Come back next week for another edition of Facing Up’s BlogWatch.

4 Responses to “The Mortgage Bailout, Deficits & Earmarks Galore”
Msg. Dec. 15, 2006; “Brutha, can you spare a few thousand?”
http://deadmessenger.wordpress.com/2006/12/15/msg-dec-15-2006-1-4%c2%a2-and-the-band-played-on/
Sept. 25, 2008
Dear Senator McCain,
As you survey the wasteland of our economy and the shambles greedy men have wrought upon our nation, I
implore you to do what should have been done long ago, abolish the Federal Reserve Banking System. Now is the
time. This would be a great service to America and our people. Have faith and know that such a deed will propel
you into the White House and send you into the pages of our great history as one of our greatest heroes.
Uphold the Supreme Law of the Land; The United States Constitution.
The FEDERAL RESERVE ACT is unconstitutional!
We now can see that the full faith and credit of the American Government is based on nothing but the greed and
averice of a few lowly men. They believe they are above the law and the obligation of the President and Congress
to protect the general welfare of the American People.

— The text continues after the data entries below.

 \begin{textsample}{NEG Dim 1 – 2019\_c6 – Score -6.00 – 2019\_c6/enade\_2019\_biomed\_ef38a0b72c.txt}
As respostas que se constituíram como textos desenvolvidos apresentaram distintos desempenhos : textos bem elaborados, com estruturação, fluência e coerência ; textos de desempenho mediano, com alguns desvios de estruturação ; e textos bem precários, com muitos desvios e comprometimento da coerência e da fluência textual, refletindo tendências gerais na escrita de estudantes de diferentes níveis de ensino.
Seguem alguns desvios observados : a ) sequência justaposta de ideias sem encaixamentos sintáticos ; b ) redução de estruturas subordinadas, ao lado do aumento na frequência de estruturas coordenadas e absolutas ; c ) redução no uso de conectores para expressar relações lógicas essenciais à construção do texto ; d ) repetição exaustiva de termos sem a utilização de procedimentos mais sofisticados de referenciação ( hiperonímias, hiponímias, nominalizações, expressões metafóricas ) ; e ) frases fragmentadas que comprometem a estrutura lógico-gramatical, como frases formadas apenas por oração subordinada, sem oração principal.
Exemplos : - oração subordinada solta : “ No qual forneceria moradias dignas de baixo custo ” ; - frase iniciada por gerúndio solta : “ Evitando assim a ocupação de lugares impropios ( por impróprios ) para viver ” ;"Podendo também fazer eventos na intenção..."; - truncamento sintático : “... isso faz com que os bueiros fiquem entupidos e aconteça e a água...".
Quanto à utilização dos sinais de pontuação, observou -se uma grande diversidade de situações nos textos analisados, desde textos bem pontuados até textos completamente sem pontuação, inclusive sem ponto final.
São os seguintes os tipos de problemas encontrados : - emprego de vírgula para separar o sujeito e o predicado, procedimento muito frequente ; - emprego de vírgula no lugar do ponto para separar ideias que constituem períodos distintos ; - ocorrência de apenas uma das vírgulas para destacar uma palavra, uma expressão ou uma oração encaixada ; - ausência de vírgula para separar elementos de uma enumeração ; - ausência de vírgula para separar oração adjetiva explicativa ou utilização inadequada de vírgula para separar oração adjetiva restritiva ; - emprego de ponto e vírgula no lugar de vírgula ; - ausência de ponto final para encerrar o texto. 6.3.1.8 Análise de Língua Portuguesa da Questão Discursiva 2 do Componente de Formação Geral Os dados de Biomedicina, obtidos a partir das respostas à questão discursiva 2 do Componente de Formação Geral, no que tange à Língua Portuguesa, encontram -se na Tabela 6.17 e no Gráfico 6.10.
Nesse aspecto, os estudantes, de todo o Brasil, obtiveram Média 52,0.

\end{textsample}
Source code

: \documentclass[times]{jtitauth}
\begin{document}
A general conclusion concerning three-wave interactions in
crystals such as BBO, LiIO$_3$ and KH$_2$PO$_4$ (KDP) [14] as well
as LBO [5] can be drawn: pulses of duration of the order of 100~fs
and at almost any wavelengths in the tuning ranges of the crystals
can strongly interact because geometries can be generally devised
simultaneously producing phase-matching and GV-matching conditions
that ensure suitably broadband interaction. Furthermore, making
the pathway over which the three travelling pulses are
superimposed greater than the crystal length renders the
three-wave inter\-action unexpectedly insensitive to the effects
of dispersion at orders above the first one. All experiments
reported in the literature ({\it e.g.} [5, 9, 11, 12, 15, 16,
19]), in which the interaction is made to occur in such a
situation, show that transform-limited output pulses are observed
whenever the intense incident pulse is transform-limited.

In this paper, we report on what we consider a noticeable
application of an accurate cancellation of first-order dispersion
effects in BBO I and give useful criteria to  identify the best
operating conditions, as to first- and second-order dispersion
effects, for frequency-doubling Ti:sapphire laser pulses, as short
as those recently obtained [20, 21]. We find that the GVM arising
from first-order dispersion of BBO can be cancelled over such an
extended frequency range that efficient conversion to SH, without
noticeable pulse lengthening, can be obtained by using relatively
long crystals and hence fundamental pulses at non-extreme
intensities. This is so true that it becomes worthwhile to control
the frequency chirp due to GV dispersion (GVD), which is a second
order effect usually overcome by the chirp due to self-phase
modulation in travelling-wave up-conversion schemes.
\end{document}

Because this is so, we, the American People demand, that now is the time to rectify the wrongs perpetrated by the
“Money Trust” of 1913 against the United States of America and its citizens. We demand, an immediate repeal of
the Federal Reserve Act and disbandment of the Federal Reserve Bank. We demand that the President uphold the
Supreme Law of the Land; The United Stated Constitution, direct the Secretary of the Treasury immediately issue
instructions to the Federal Reserve Bank to surrender its authority to the U.S. Congress, cease and desist its
operations, and support the constitutional right of our Congress to “coin money…and reestablish gold and silver as
legal tender.”
After signing the Act into existence, Woodrow Wilson said, “I am a most unhappy man. I have unwittingly ruined my
country. A great industrial nation is controlled by its system of credit. Our system of credit is concentrated. The
growth of the nation, therefore, and all our activities are in the hands of a few men. We have come to be one of the
worst ruled, one of the most completely controlled and dominated Governments in the civilized world no longer a
Government by free opinion, no longer a Government by conviction and the vote of the majority, but a Government
by the opinion and duress of a small group of dominant men.”
”If the American People ever allow the banks to control the issuance of their currency…the banks and corporations
that will grow up around them will deprive the people of all property, until their children wake up homeless on the
continent their fathers conquered.”
Thomas Jefferson
God bless you Senator McCaine,
Dead Messenger
By deadmessenger on Sep 25, 2008
Now there’s a name we haven’t heard in a long, long, time.
By DAD on Oct 1, 2008
Follow the trail of the Community Investment Act of 1977 through all the administrations between that year and the present. It’s a great place to begin after all the finger pointing had ended.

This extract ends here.